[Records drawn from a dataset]
▬▬▬▬▬▬▬▬▬▬

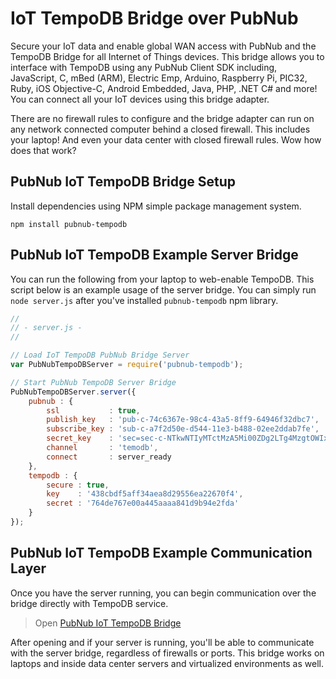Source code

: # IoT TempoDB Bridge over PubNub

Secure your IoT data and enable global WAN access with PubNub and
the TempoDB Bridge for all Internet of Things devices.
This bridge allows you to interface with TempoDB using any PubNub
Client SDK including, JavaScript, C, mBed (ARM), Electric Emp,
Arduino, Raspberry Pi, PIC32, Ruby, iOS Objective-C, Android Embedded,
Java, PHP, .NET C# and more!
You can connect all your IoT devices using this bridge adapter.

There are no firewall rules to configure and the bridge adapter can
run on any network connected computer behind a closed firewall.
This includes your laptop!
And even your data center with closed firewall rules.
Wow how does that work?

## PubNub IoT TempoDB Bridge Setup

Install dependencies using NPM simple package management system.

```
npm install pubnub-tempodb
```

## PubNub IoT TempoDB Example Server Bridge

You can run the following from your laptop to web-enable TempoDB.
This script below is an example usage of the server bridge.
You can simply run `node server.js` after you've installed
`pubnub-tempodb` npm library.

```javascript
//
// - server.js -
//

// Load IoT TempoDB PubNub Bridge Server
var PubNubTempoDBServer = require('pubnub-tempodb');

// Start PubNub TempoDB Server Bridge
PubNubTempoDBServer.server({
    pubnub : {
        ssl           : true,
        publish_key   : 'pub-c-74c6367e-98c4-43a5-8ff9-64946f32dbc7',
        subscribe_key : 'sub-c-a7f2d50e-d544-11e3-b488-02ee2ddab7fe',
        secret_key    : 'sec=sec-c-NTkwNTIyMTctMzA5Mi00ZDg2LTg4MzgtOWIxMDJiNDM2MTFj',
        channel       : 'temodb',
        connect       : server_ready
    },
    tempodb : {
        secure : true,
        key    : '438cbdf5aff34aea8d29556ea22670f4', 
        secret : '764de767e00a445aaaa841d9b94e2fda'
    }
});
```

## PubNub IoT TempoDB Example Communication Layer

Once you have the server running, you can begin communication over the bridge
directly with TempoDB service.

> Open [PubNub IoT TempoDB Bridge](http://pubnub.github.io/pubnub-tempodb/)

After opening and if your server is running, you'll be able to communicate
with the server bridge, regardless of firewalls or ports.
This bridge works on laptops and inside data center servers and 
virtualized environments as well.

▬▬▬▬▬▬▬▬▬▬

_THE PROBLEM:_
Except for the pictures, set down each line of the records exactly as it appears.

_RESULT FOR THIS TASK:_
Source code

: # IoT TempoDB Bridge over PubNub

Secure your IoT data and enable global WAN access with PubNub and
the TempoDB Bridge for all Internet of Things devices.
This bridge allows you to interface with TempoDB using any PubNub
Client SDK including, JavaScript, C, mBed (ARM), Electric Emp,
Arduino, Raspberry Pi, PIC32, Ruby, iOS Objective-C, Android Embedded,
Java, PHP, .NET C# and more!
You can connect all your IoT devices using this bridge adapter.

There are no firewall rules to configure and the bridge adapter can
run on any network connected computer behind a closed firewall.
This includes your laptop!
And even your data center with closed firewall rules.
Wow how does that work?

## PubNub IoT TempoDB Bridge Setup

Install dependencies using NPM simple package management system.

```
npm install pubnub-tempodb
```

## PubNub IoT TempoDB Example Server Bridge

You can run the following from your laptop to web-enable TempoDB.
This script below is an example usage of the server bridge.
You can simply run `node server.js` after you've installed
`pubnub-tempodb` npm library.

```javascript
//
// - server.js -
//

// Load IoT TempoDB PubNub Bridge Server
var PubNubTempoDBServer = require('pubnub-tempodb');

// Start PubNub TempoDB Server Bridge
PubNubTempoDBServer.server({
    pubnub : {
        ssl           : true,
        publish_key   : 'pub-c-74c6367e-98c4-43a5-8ff9-64946f32dbc7',
        subscribe_key : 'sub-c-a7f2d50e-d544-11e3-b488-02ee2ddab7fe',
        secret_key    : 'sec=sec-c-NTkwNTIyMTctMzA5Mi00ZDg2LTg4MzgtOWIxMDJiNDM2MTFj',
        channel       : 'temodb',
        connect       : server_ready
    },
    tempodb : {
        secure : true,
        key    : '438cbdf5aff34aea8d29556ea22670f4', 
        secret : '764de767e00a445aaaa841d9b94e2fda'
    }
});
```

## PubNub IoT TempoDB Example Communication Layer

Once you have the server running, you can begin communication over the bridge
directly with TempoDB service.

> Open [PubNub IoT TempoDB Bridge](http://pubnub.github.io/pubnub-tempodb/)

After opening and if your server is running, you'll be able to communicate
with the server bridge, regardless of firewalls or ports.
This bridge works on laptops and inside data center servers and 
virtualized environments as well.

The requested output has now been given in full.